__WORK INSTRUCTIONS__. Apart from the images, repeat the data below exactly as written.

__RECORDS__.
+--
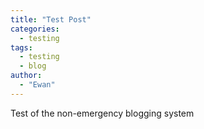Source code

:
 ```yaml
---
title: "Test Post"
categories:
  - testing
tags:
  - testing
  - blog
author:
  - "Ewan"
---
```

Test of the non-emergency blogging system
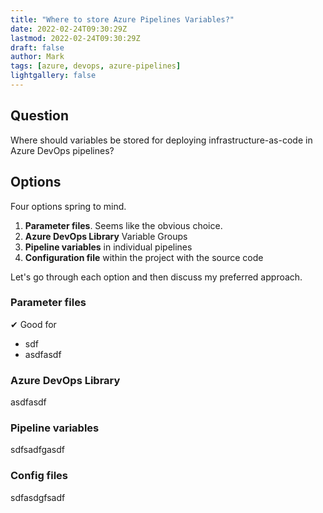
 ```yaml
---
title: "Where to store Azure Pipelines Variables?"
date: 2022-02-24T09:30:29Z
lastmod: 2022-02-24T09:30:29Z
draft: false
author: Mark
tags: [azure, devops, azure-pipelines]
lightgallery: false
---
```

## Question

Where should variables be stored for deploying infrastructure-as-code in Azure DevOps pipelines?

## Options

Four options spring to mind.

1. **Parameter files**. Seems like the obvious choice.
1. **Azure DevOps Library** Variable Groups
1. **Pipeline variables** in individual pipelines
1. **Configuration file** within the project with the source code

Let's go through each option and then discuss my preferred approach.

### Parameter files

✔ Good for

* sdf
* asdfasdf

### Azure DevOps Library

asdfasdf

### Pipeline variables

sdfsadfgasdf

### Config files

sdfasdgfsadf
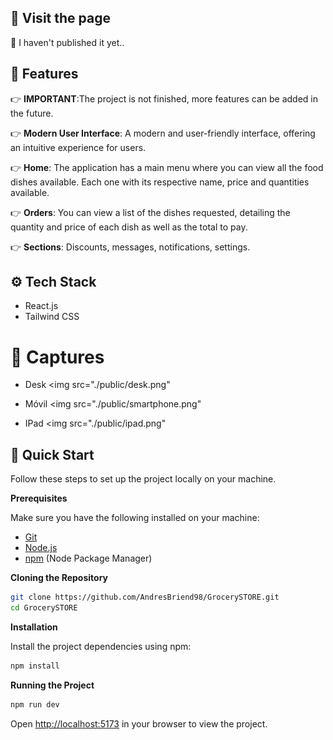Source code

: ## <a name="visit-page">🌟 Visit the page</a>

🔴 I haven't published it yet..

## <a name="features">🔋 Features</a>

👉 **IMPORTANT**:The project is not finished, more features can be added in the future.

👉 **Modern User Interface**: A modern and user-friendly interface, offering an intuitive experience for users.

👉 **Home**: The application has a main menu where you can view all the food dishes available. Each one with its respective name, price and quantities available.

👉 **Orders**: You can view a list of the dishes requested, detailing the quantity and price of each dish as well as the total to pay.

👉 **Sections**: Discounts, messages, notifications, settings.

## <a name="tech-stack">⚙️ Tech Stack</a>

- React.js
- Tailwind CSS

# <a name="captures">📸 Captures</a>

- Desk
<img src="./public/desk.png"

- Móvil
<img src="./public/smartphone.png"

- IPad
<img src="./public/ipad.png"

## <a name="quick-start">🤸 Quick Start</a>

Follow these steps to set up the project locally on your machine.

**Prerequisites**

Make sure you have the following installed on your machine:

- [Git](https://git-scm.com/)
- [Node.js](https://nodejs.org/en)
- [npm](https://www.npmjs.com/) (Node Package Manager)

**Cloning the Repository**

```bash
git clone https://github.com/AndresBriend98/GrocerySTORE.git
cd GrocerySTORE
```

**Installation**

Install the project dependencies using npm:

```bash
npm install
```

**Running the Project**

```bash
npm run dev
```

Open [http://localhost:5173](http://localhost:5173) in your browser to view the project.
+--
__OUTPUT OF THE TASK__.
Source code

:
 ```yaml
---
title: "Test Post"
categories:
  - testing
tags:
  - testing
  - blog
author:
  - "Ewan"
---
```

Test of the non-emergency blogging system
 ```yaml
---
title: "Where to store Azure Pipelines Variables?"
date: 2022-02-24T09:30:29Z
lastmod: 2022-02-24T09:30:29Z
draft: false
author: Mark
tags: [azure, devops, azure-pipelines]
lightgallery: false
---
```

## Question

Where should variables be stored for deploying infrastructure-as-code in Azure DevOps pipelines?

## Options

Four options spring to mind.

1. **Parameter files**. Seems like the obvious choice.
1. **Azure DevOps Library** Variable Groups
1. **Pipeline variables** in individual pipelines
1. **Configuration file** within the project with the source code

Let's go through each option and then discuss my preferred approach.

### Parameter files

✔ Good for

* sdf
* asdfasdf

### Azure DevOps Library

asdfasdf

### Pipeline variables

sdfsadfgasdf

### Config files

sdfasdgfsadf
Source code

: ## <a name="visit-page">🌟 Visit the page</a>

🔴 I haven't published it yet..

## <a name="features">🔋 Features</a>

👉 **IMPORTANT**:The project is not finished, more features can be added in the future.

👉 **Modern User Interface**: A modern and user-friendly interface, offering an intuitive experience for users.

👉 **Home**: The application has a main menu where you can view all the food dishes available. Each one with its respective name, price and quantities available.

👉 **Orders**: You can view a list of the dishes requested, detailing the quantity and price of each dish as well as the total to pay.

👉 **Sections**: Discounts, messages, notifications, settings.

## <a name="tech-stack">⚙️ Tech Stack</a>

- React.js
- Tailwind CSS

# <a name="captures">📸 Captures</a>

- Desk
<img src="./public/desk.png"

- Móvil
<img src="./public/smartphone.png"

- IPad
<img src="./public/ipad.png"

## <a name="quick-start">🤸 Quick Start</a>

Follow these steps to set up the project locally on your machine.

**Prerequisites**

Make sure you have the following installed on your machine:

- [Git](https://git-scm.com/)
- [Node.js](https://nodejs.org/en)
- [npm](https://www.npmjs.com/) (Node Package Manager)

**Cloning the Repository**

```bash
git clone https://github.com/AndresBriend98/GrocerySTORE.git
cd GrocerySTORE
```

**Installation**

Install the project dependencies using npm:

```bash
npm install
```

**Running the Project**

```bash
npm run dev
```

Open [http://localhost:5173](http://localhost:5173) in your browser to view the project.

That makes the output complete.